*Work order:* Below are records; reproduce exactly the lines from the one that has "## Do I receive" through the one that has "1. With Workato's", ends included, and nothing more.
Dataset content below:
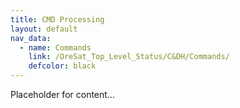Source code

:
 ```yaml
---
title: CMD Processing
layout: default
nav_data:
  - name: Commands
    link: /OreSat_Top_Level_Status/C&DH/Commands/
    defcolor: black
---
```



Placeholder for content...
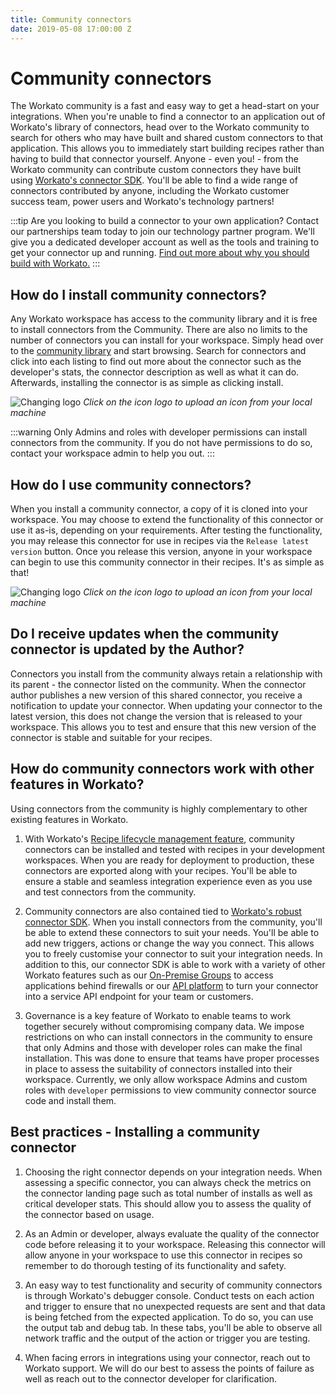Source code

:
 ```yaml
---
title: Community connectors
date: 2019-05-08 17:00:00 Z
---
```

# Community connectors
The Workato community is a fast and easy way to get a head-start on your integrations. When you're unable to find a connector to an application out of Workato's library of connectors, head over to the Workato community to search for others who may have built and shared custom connectors to that application. This allows you to immediately start building recipes rather than having to build that connector yourself. Anyone - even you! - from the Workato community can contribute custom connectors they have built using [Workato's connector SDK](/developing-connectors/sdk.md). You'll be able to find a wide range of connectors contributed by anyone, including the Workato customer success team, power users and Workato's technology partners!

:::tip
Are you looking to build a connector to your own application? Contact our partnerships team today to join our technology partner program. We'll give you a dedicated developer account as well as the tools and training to get your connector up and running. [Find out more about why you should build with Workato.](/developing-connectors/community/becoming-a-partner.md)
:::

## How do I install community connectors?
Any Workato workspace has access to the community library and it is free to install connectors from the Community. There are also no limits to the number of connectors you can install for your workspace. Simply head over to the [community library](https://www.workato.com/browse/connectors) and start browsing. Search for connectors and click into each listing to find out more about the connector such as the developer's stats, the connector description as well as what it can do. Afterwards, installing the connector is as simple as clicking install.

![Changing logo](~@img/sdk/change-logo-view.gif)
*Click on the icon logo to upload an icon from your local machine*

:::warning
Only Admins and roles with developer permissions can install connectors from the community. If you do not have permissions to do so, contact your workspace admin to help you out.
:::

## How do I use community connectors?
When you install a community connector, a copy of it is cloned into your workspace. You may choose to extend the functionality of this connector or use it as-is, depending on your requirements. After testing the functionality, you may release this connector for use in recipes via the `Release latest version` button. Once you release this version, anyone in your workspace can begin to use this community connector in their recipes. It's as simple as that!

![Changing logo](~@img/sdk/change-logo-view.gif)
*Click on the icon logo to upload an icon from your local machine*

## Do I receive updates when the community connector is updated by the Author?
Connectors you install from the community always retain a relationship with its parent - the connector listed on the community. When the connector author publishes a new version of this shared connector, you receive a notification to update your connector. When updating your connector to the latest version, this does not change the version that is released to your workspace. This allows you to test and ensure that this new version of the connector is stable and suitable for your recipes.

## How do community connectors work with other features in Workato?
Using connectors from the community is highly complementary to other existing features in Workato.

 1. With Workato's [Recipe lifecycle management feature](/recipe-development-lifecycle.md), community connectors can be installed and tested with recipes in your development workspaces. When you are ready for deployment to production, these connectors are exported along with your recipes. You'll be able to ensure a stable and seamless integration experience even as you use and test connectors from the community.

2. Community connectors are also contained tied to [Workato's robust connector SDK](/developing-connectors/sdk.md). When you install connectors from the community, you'll be able to extend these connectors to suit your needs. You'll be able to add new triggers, actions or change the way you connect. This allows you to freely customise your connector to suit your integration needs. In addition to this, our connector SDK is able to work with a variety of other Workato features such as our [On-Premise Groups](/on-prem.md) to access applications behind firewalls or our [API platform](/api-management.md) to turn your connector into a service API endpoint for your team or customers.

3. Governance is a key feature of Workato to enable teams to work together securely without compromising company data. We impose restrictions on who can install connectors in the community to ensure that only Admins and those with developer roles can make the final installation. This was done to ensure that teams have proper processes in place to assess the suitability of connectors installed into their workspace. Currently, we only allow  workspace Admins and custom roles with `developer` permissions to view community connector source code and install them.

## Best practices - Installing a community connector
1. Choosing the right connector depends on your integration needs. When assessing a specific connector, you can always check the metrics on the connector landing page such as total number of installs as well as critical developer stats. This should allow you to assess the quality of the connector based on usage.

2. As an Admin or developer, always evaluate the quality of the connector code before releasing it to your workspace. Releasing this connector will allow anyone in your workspace to use this connector in recipes so remember to do thorough testing of its functionality and safety.

3. An easy way to test functionality and security of community connectors is through Workato's debugger console. Conduct tests on each action and trigger to ensure that no unexpected requests are sent and that data is being fetched from the expected application. To do so, you can use the output tab and debug tab. In these tabs, you'll be able to observe all network traffic and the output of the action or trigger you are testing.

4. When facing errors in integrations using your connector, reach out to Workato support. We will do our best to assess the points of failure as well as reach out to the connector developer for clarification.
End of Dataset content.
*Exercise output:*
## Do I receive updates when the community connector is updated by the Author?
Connectors you install from the community always retain a relationship with its parent - the connector listed on the community. When the connector author publishes a new version of this shared connector, you receive a notification to update your connector. When updating your connector to the latest version, this does not change the version that is released to your workspace. This allows you to test and ensure that this new version of the connector is stable and suitable for your recipes.

## How do community connectors work with other features in Workato?
Using connectors from the community is highly complementary to other existing features in Workato.

 1. With Workato's [Recipe lifecycle management feature](/recipe-development-lifecycle.md), community connectors can be installed and tested with recipes in your development workspaces. When you are ready for deployment to production, these connectors are exported along with your recipes. You'll be able to ensure a stable and seamless integration experience even as you use and test connectors from the community.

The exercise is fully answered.